Very little collective
bargaining takes place. There are only two collective bargaining agreements
registered with the Government, and these do not meet international standards.
In addition to difficulties in defining the bargaining unit, collective
bargaining is inhibited by the weak capacity and inexperience of unions. In
November the Government issued a regulation establishing procedures to allow
unions to demonstrate that they represent workers for purposes of collective
bargaining. The new regulation also establishes requirements for employers and
unions regarding collective bargaining and provides union leaders with
additional protection from dismissal.
There are no export processing
zones.
c. Prohibition of Forced
or Compulsory Labor
The Labor Law prohibits
forced or compulsory labor, including forced labor by children; however, the
Government does not enforce its provisions adequately. Involuntary overtime
remained widespread. Workers faced fines, dismissal, or loss of premium pay if
they refused to work overtime.
Trafficking in women and
children for the purpose of prostitution was a serious problem (see Sections 5
and 6.f.). There have been reports of children who were kidnaped and forced to
work in the illegal sex trade (see Sections 6.d. and 6.f.). Officials of the
Government took action to rescue underage or trafficked women from
prostitution, but do not do so consistently (see section 6.f.). There also were
reports of isolated cases of forced labor by domestic servants.
One study estimates that
there are 88,000 bonded Cambodian workers in Thailand at any given time (see
Section 6.f.).
The Law on the Suppression
of Kidnaping, Trafficking and Exploitation of Humans (The Trafficking Law)

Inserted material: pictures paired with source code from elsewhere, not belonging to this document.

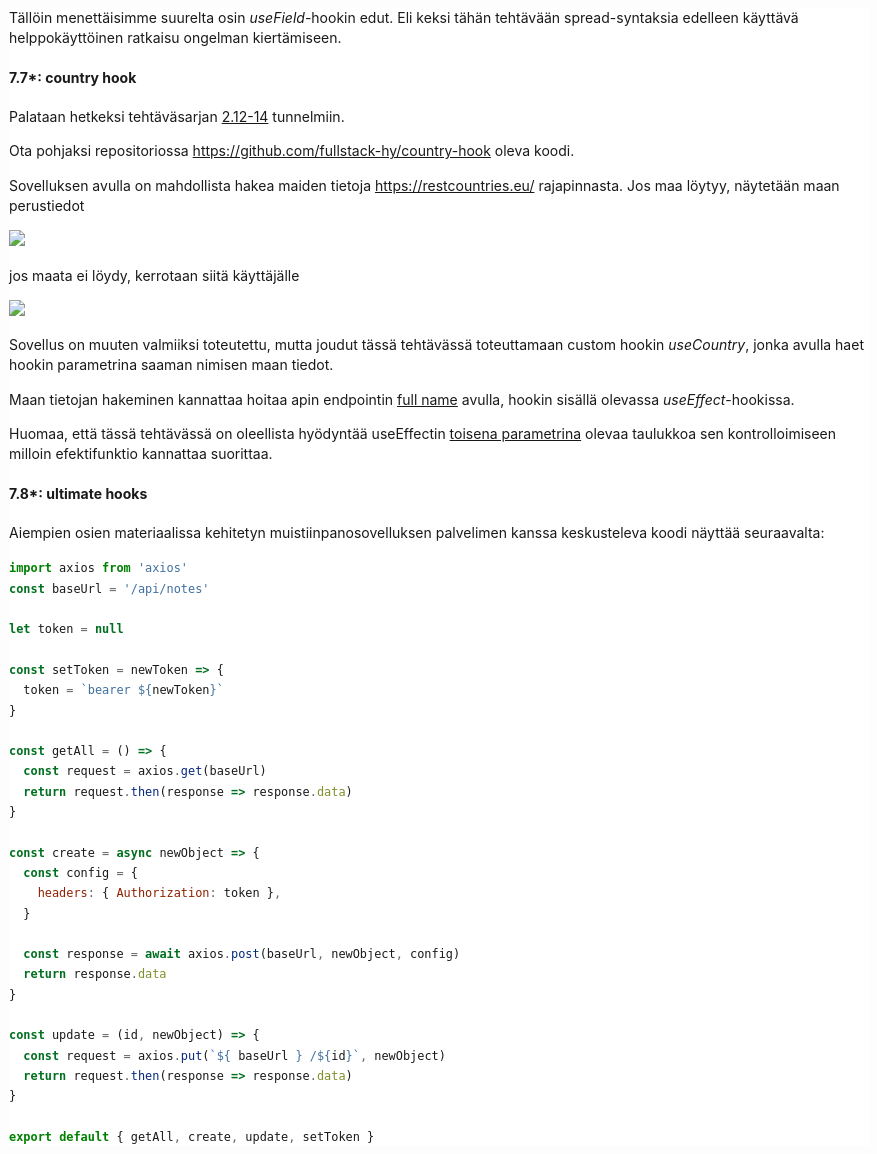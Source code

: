 Tällöin menettäisimme suurelta osin <i>useField</i>-hookin edut. Eli keksi tähän tehtävään spread-syntaksia edelleen käyttävä helppokäyttöinen ratkaisu ongelman kiertämiseen.

#### 7.7*: country hook

Palataan hetkeksi tehtäväsarjan [2.12-14](/osa2/palvelimella_olevan_datan_hakeminen#tehtavat-2-11-2-14) tunnelmiin.

Ota pohjaksi repositoriossa https://github.com/fullstack-hy/country-hook oleva koodi. 

Sovelluksen avulla on mahdollista hakea maiden tietoja https://restcountries.eu/ rajapinnasta. Jos maa löytyy, näytetään maan perustiedot

![](../../images/7/69ea.png)

jos maata ei löydy, kerrotaan siitä käyttäjälle

![](../../images/7/70ea.png)

Sovellus on muuten valmiiksi toteutettu, mutta joudut tässä tehtävässä toteuttamaan custom hookin _useCountry_, jonka avulla haet hookin parametrina saaman nimisen maan tiedot.

Maan tietojan hakeminen kannattaa hoitaa apin endpointin [full name](https://restcountries.eu/#api-endpoints-full-name) avulla, hookin sisällä olevassa _useEffect_-hookissa.

Huomaa, että tässä tehtävässä on oleellista hyödyntää useEffectin [toisena parametrina](https://reactjs.org/docs/hooks-reference.html#conditionally-firing-an-effect) olevaa taulukkoa sen kontrolloimiseen milloin efektifunktio kannattaa suorittaa. 

#### 7.8*: ultimate hooks

Aiempien osien materiaalissa kehitetyn muistiinpanosovelluksen palvelimen kanssa keskusteleva koodi näyttää seuraavalta:

```js
import axios from 'axios'
const baseUrl = '/api/notes'

let token = null

const setToken = newToken => {
  token = `bearer ${newToken}`
}

const getAll = () => {
  const request = axios.get(baseUrl)
  return request.then(response => response.data)
}

const create = async newObject => {
  const config = {
    headers: { Authorization: token },
  }

  const response = await axios.post(baseUrl, newObject, config)
  return response.data
}

const update = (id, newObject) => {
  const request = axios.put(`${ baseUrl } /${id}`, newObject)
  return request.then(response => response.data)
}

export default { getAll, create, update, setToken }
```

establishes a jail sentence of 15 to 20 years for any person convicted of
trafficking in persons under the age of 15 (see Section 6.f.).
d. Status of Child Labor
Practices and Minimum Age for Employment
The Labor Law establishes
15 years as the minimum age for employment, and 18 as the minimum age for
hazardous work. The law permits children between 12 and 15 to engage in
"light work" that is not hazardous to their health and that does not
affect school attendance. A tripartite Labor Advisory Committee is responsible
for defining what constitutes work that is hazardous to the health, safety, and
morality of adolescents, as well as consulting with the MOSALVY to determine
which types of employment and working conditions constitute "light
work." MOSALVY has identified six industries as priorities for
clarification of what constitutes hazardous work and light work, but has not
yet placed the subject on the agenda of the Labor Advisory Committee.
Children under the age of
15 account for more than half the population. Approximately 16.5 percent of
children between the ages of 5 and 17 work. More than half of these are over
the age of 14, and 89 percent are engaged in small-scale agriculture. Only 4
percent of working children are engaged in larger scale enterprises, including
brick factories and rubber plantations.
Child labor was not
prevalent in the garment industry, although there was at least one instance of
a young worker misrepresenting her age to gain employment in a garment factory.

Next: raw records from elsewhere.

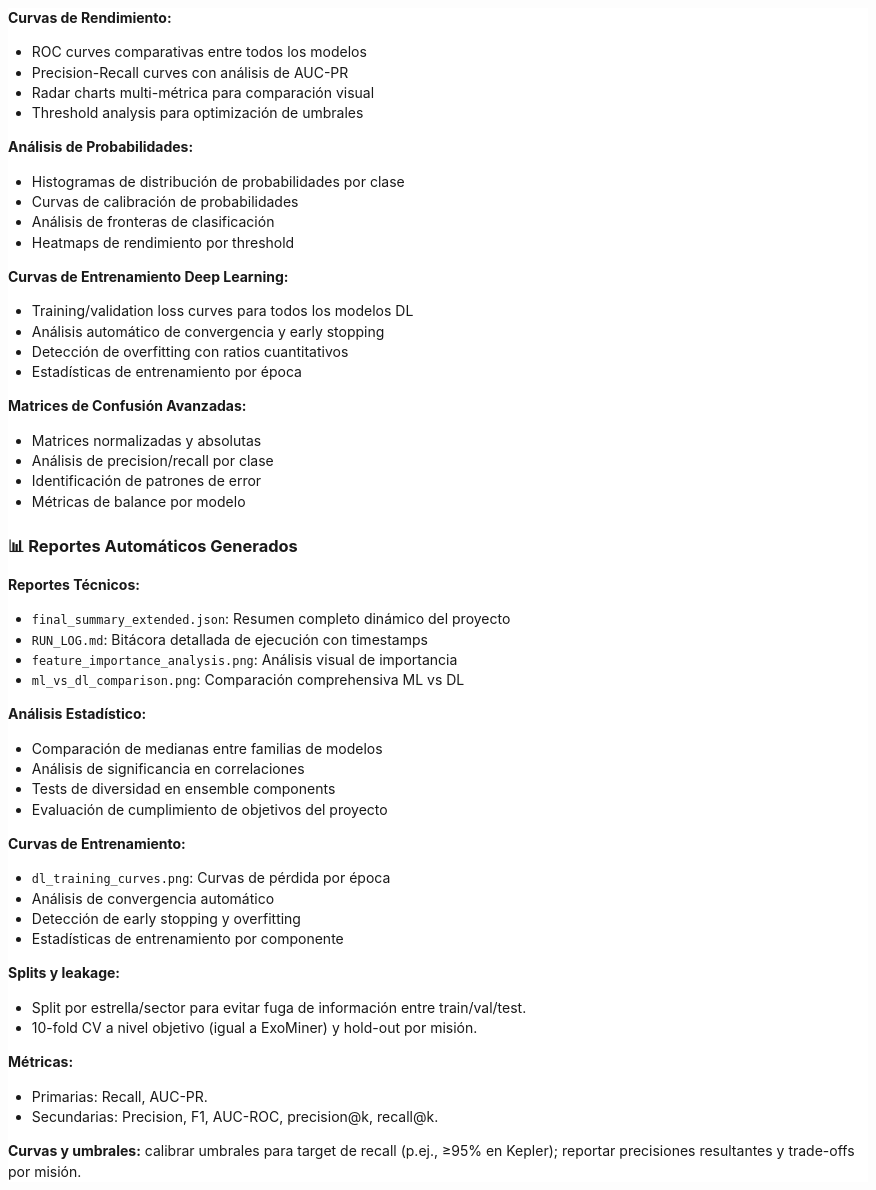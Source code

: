**Curvas de Rendimiento:**
- ROC curves comparativas entre todos los modelos
- Precision-Recall curves con análisis de AUC-PR
- Radar charts multi-métrica para comparación visual
- Threshold analysis para optimización de umbrales

**Análisis de Probabilidades:**
- Histogramas de distribución de probabilidades por clase
- Curvas de calibración de probabilidades
- Análisis de fronteras de clasificación
- Heatmaps de rendimiento por threshold

**Curvas de Entrenamiento Deep Learning:**
- Training/validation loss curves para todos los modelos DL
- Análisis automático de convergencia y early stopping
- Detección de overfitting con ratios cuantitativos
- Estadísticas de entrenamiento por época

**Matrices de Confusión Avanzadas:**
- Matrices normalizadas y absolutas
- Análisis de precision/recall por clase
- Identificación de patrones de error
- Métricas de balance por modelo

### 📊 Reportes Automáticos Generados

**Reportes Técnicos:**
- `final_summary_extended.json`: Resumen completo dinámico del proyecto
- `RUN_LOG.md`: Bitácora detallada de ejecución con timestamps
- `feature_importance_analysis.png`: Análisis visual de importancia
- `ml_vs_dl_comparison.png`: Comparación comprehensiva ML vs DL

**Análisis Estadístico:**
- Comparación de medianas entre familias de modelos
- Análisis de significancia en correlaciones
- Tests de diversidad en ensemble components
- Evaluación de cumplimiento de objetivos del proyecto

**Curvas de Entrenamiento:**
- `dl_training_curves.png`: Curvas de pérdida por época
- Análisis de convergencia automático
- Detección de early stopping y overfitting
- Estadísticas de entrenamiento por componente

**Splits y leakage:**

- Split por estrella/sector para evitar fuga de información entre train/val/test.
- 10-fold CV a nivel objetivo (igual a ExoMiner) y hold-out por misión.

**Métricas:**

- Primarias: Recall, AUC-PR.
- Secundarias: Precision, F1, AUC-ROC, precision@k, recall@k.

**Curvas y umbrales:** calibrar umbrales para target de recall (p.ej., ≥95% en Kepler); reportar precisiones resultantes y trade-offs por misión.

Lack of credible civil documents made it difficult to guard against this
practice. Most garment factories have policies that set the age of employment
above the legal minimum of 15 years. The most serious child labor problems were
in the informal sector.
The MOSALVY is hampered by
inadequate resources, staff, and training. Law enforcement agencies have
authority to combat child prostitution, but do not do so in a sustained,
consistent manner. Some observers note that existing regulations do not address
the problem of child labor in the informal sector adequately. With assistance
from the ILO, MOSALVY established a child labor unit to investigate and combat
child labor. In 1997 the Government, in conjunction with the ILO and NGO's,
also approved a national action plan on child labor. The Government has not
ratified ILO Convention 182 on the elimination of the worst forms of child
labor, and has not established a definition for worst forms of child labor.

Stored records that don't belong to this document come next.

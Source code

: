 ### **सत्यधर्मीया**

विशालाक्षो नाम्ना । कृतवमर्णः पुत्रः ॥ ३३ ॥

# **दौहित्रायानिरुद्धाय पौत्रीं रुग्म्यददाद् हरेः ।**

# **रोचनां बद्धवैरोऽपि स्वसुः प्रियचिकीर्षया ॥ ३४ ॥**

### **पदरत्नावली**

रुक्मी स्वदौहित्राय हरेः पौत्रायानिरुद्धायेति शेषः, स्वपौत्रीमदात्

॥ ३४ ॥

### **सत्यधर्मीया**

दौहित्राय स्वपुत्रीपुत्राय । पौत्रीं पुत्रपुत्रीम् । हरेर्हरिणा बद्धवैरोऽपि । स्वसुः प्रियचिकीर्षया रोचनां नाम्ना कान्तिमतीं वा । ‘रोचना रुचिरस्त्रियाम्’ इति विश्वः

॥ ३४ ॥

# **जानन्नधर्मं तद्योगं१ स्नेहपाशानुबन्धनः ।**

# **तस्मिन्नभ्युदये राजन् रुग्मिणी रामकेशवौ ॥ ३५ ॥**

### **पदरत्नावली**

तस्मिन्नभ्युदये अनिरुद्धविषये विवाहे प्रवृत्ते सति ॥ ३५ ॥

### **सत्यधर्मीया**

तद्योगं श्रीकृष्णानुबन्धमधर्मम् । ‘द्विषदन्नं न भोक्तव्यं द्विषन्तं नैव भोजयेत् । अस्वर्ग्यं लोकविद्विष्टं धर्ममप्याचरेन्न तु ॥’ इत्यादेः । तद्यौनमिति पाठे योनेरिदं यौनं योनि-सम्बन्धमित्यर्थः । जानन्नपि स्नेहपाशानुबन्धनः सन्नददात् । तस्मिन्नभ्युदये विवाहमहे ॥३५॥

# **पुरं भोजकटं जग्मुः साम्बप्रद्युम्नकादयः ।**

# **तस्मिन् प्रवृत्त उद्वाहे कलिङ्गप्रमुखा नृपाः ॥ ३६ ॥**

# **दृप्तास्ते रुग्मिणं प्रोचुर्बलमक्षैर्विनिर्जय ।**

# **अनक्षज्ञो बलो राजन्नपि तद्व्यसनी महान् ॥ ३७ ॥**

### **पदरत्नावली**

The Government prohibits forced
or bonded child labor. However forced child labor, including by trafficked
children (see Section 6.f.), is a serious problem in the commercial sex
industry. In 1999 the ILO's International Program for the Elimination of Child
Labor (IPEC) reported that more than 15 percent of prostitutes were between 9
and 15 years of age (see Section 6.f.).
e. Acceptable Conditions
of Work
The Labor Law requires the
MOSALVY to establish minimum wages based on recommendations from the Labor
Advisory Committee. By law the minimum wage can vary regionally. In July 2000,
the Labor Advisory Committee approved a minimum wage denominated in U.S.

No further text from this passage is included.